The following iterative sequence is defined for the set of positive integers:

n → n/2 (n is even)
n → 3n + 1 (n is odd)

Using the rule above and starting with 13, we generate the following sequence:
13 → 40 → 20 → 10 → 5 → 16 → 8 → 4 → 2 → 1

It can be seen that this sequence (starting at 13 and finishing at 1) contains 10 terms. 
Although it has not been proved yet (Collatz Problem), it is thought that all starting
 numbers finish at 1.

Which starting number, under one million, produces the longest chain?
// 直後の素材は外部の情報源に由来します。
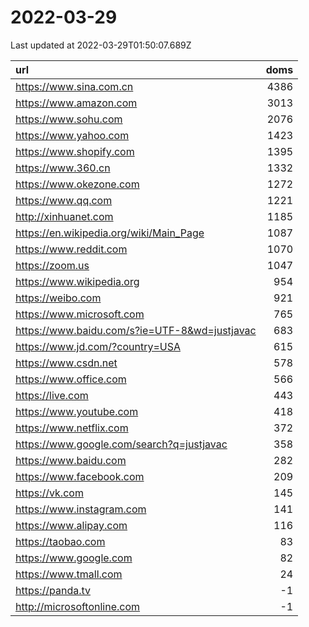 # 2022-03-29

<!-- BEGIN -->
Last updated at 2022-03-29T01:50:07.689Z

url | doms
:- | -:
https://www.sina.com.cn | 4386
https://www.amazon.com | 3013
https://www.sohu.com | 2076
https://www.yahoo.com | 1423
https://www.shopify.com | 1395
https://www.360.cn | 1332
https://www.okezone.com | 1272
https://www.qq.com | 1221
http://xinhuanet.com | 1185
https://en.wikipedia.org/wiki/Main_Page | 1087
https://www.reddit.com | 1070
https://zoom.us | 1047
https://www.wikipedia.org | 954
https://weibo.com | 921
https://www.microsoft.com | 765
https://www.baidu.com/s?ie=UTF-8&wd=justjavac | 683
https://www.jd.com/?country=USA | 615
https://www.csdn.net | 578
https://www.office.com | 566
https://live.com | 443
https://www.youtube.com | 418
https://www.netflix.com | 372
https://www.google.com/search?q=justjavac | 358
https://www.baidu.com | 282
https://www.facebook.com | 209
https://vk.com | 145
https://www.instagram.com | 141
https://www.alipay.com | 116
https://taobao.com | 83
https://www.google.com | 82
https://www.tmall.com | 24
https://panda.tv | -1
http://microsoftonline.com | -1
<!-- END -->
NOTE: Once the chain starts the terms are allowed to go above one million.

ソース

class Integer
	@@cache = {}
	def collatz
		self % 2 == 0 ? self / 2 : self * 3 + 1
	end
	def collatz_count
		return @@cache[self] unless @@cache[self].nil?
		return 1 if self == 1
		@@cache[self] = self.collatz.collatz_count + 1
	end
end

max = 0
num = 0
(1..1000000).each do |i|
	count = i.collatz_count
	num, max = i, count if max < count
end

puts "#{num}(#{max})"

解答

括弧内は項の数を示す。

837799(525)

感想

何となく綺麗に出来た
キャッシュする部分が問題の鍵かな?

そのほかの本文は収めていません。